Since the topic of the course is code making and code breaking, we'll naturally be studying codes. (To be technically precise, we'll actually be studing ciphers rather than codes.) The course material can be divided into four main units:

  • Classical Cryptology: For much of history, the encoding, decoding, and cracking of encrypted messages was done by hand. We begin our study of code making and code breaking with important classical ciphers and will examine their place in history, what made them successful, and how they were broken.

  • The Turning Point of Machines: The German Enigma machines and the efforts to crack them are the best symbols of what Simon Singh calls "the mechanization of secrecy" - where the increasing complexity of ciphers requires mechanical assistance for encoding, decoding, and cracking.

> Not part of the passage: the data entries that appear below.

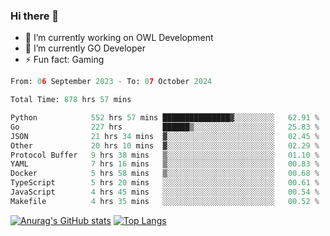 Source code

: ### Hi there 👋 

- 🔭 I’m currently working on OWL Development
- 🌱 I’m currently GO Developer
-  ⚡ Fun fact: Gaming
  
  <!--
- 👯 I’m looking to collaborate on ...
- 🤔 I’m looking for help with ...
- 💬 Ask me about ...
- 📫 How to reach me: ...
- 😄 Pronouns: ...
-->

<!--START_SECTION:waka-->

```python
From: 06 September 2023 - To: 07 October 2024

Total Time: 878 hrs 57 mins

Python            552 hrs 57 mins ███████████████▓░░░░░░░░░   62.91 %
Go                227 hrs         ██████▒░░░░░░░░░░░░░░░░░░   25.83 %
JSON              21 hrs 34 mins  ▓░░░░░░░░░░░░░░░░░░░░░░░░   02.45 %
Other             20 hrs 10 mins  ▓░░░░░░░░░░░░░░░░░░░░░░░░   02.29 %
Protocol Buffer   9 hrs 38 mins   ▒░░░░░░░░░░░░░░░░░░░░░░░░   01.10 %
YAML              7 hrs 16 mins   ▒░░░░░░░░░░░░░░░░░░░░░░░░   00.83 %
Docker            5 hrs 58 mins   ▒░░░░░░░░░░░░░░░░░░░░░░░░   00.68 %
TypeScript        5 hrs 20 mins   ░░░░░░░░░░░░░░░░░░░░░░░░░   00.61 %
JavaScript        4 hrs 45 mins   ░░░░░░░░░░░░░░░░░░░░░░░░░   00.54 %
Makefile          4 hrs 35 mins   ░░░░░░░░░░░░░░░░░░░░░░░░░   00.52 %
```

<!--END_SECTION:waka-->

[![Anurag's GitHub stats](https://github-readme-stats.vercel.app/api?username=aebalz&show_icons=true&theme=codeSTACKr)](https://github.com/anuraghazra/github-readme-stats)
[![Top Langs](https://github-readme-stats.vercel.app/api/top-langs/?username=aebalz&layout=compact&card_width=350&theme=codeSTACKr)](https://github.com/anuraghazra/github-readme-stats)
<!-- [![Readme Card](https://github-readme-stats.vercel.app/api/pin/?username=aebalz&repo=go-gin-gone&show_owner=true)](https://github.com/anuraghazra/github-readme-stats)-->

We will study how the Enigma machines worked, how the cipher was broken, and the importance of Enigma in history.

  • Modern Cryptography: Computers have led to a new age of cryptography, both in the sophistication of the ciphers possible and in the applications of cryptography. We will study modern techniques for data encryption, authentication, guaranteeing message integrity, and secure communications as well as why you'd want to do these things. We will also discuss issues of privacy, security, and the role of cryptography in everyday life.

  • Related Topics: Cryptanalytic techniques are not limited to deciphering messages meant to be secret. We will look at some other areas (such as deciphering ancient languages) where these techniques are useful. We will also look at some other topics related to the keeping of secrets. One such topic is steganography, where the goal is to hide the existence of the message in the first place.

Class Format

Learning is not a spectator sport: it requires actively engaging in the material, thinking about it, and working with it. This is particularly important when the goal is to acquire new skills - very few people can become good at something simply by watching someone else do it. As a result, much of our class time will be devoted to activities and discussions rather than simply conveying information through lecturing.

Of course, the goal of this course is build critical thinking and effective communication skills in the context of a study of cryptography - and so you need to learn something about cryptography as a foundation. Because class time is limited, it will be your responsibility to acquire some of this foundational information outside of class via the assigned readings.

Writing Colleague

We are lucky to have Emily Anatole as the Writing Colleague (WC) for this course. WCs are upper class students who have been trained to help you improve your writing, whatever your current skill level. A few things about WCs and this course:

  • The role of the WC is to help you develop and refine your ideas and to help you with the clarity, organization, and tone of your writing. She is not a proofreader or editor, nor will she come up with ideas for you or tell you what to write. The WC is also not a tutor - if you are having trouble with the material, come to me.

  • Meetings with the WC are mandatory. Missing meetings will result in a reduction of your grade on the assignment.

  • Be prepared for WC meetings. Meetings are discussions facilitated by the WC, and will only be productive if you come prepared. Specifically, being prepared means:

    • Writing a complete draft. (A disjointed collection of notes is not a complete draft.)
    • Turning the draft in on time so the WC has time to read it.
    • Coming to the meeting with one or two specific questions about your draft.

    Not being prepared for meetings will result in a reduction of your grade on the assignment.

  • Take notes at WC meetings. The WC will not write up the advice for you.

  • The WC does not grade your papers, nor is she responsible for the grade that you get on a paper. Your grades are your responsibility, and simply meeting with the WC does not guarantee a good grade. Questions about grades should be addressed to me.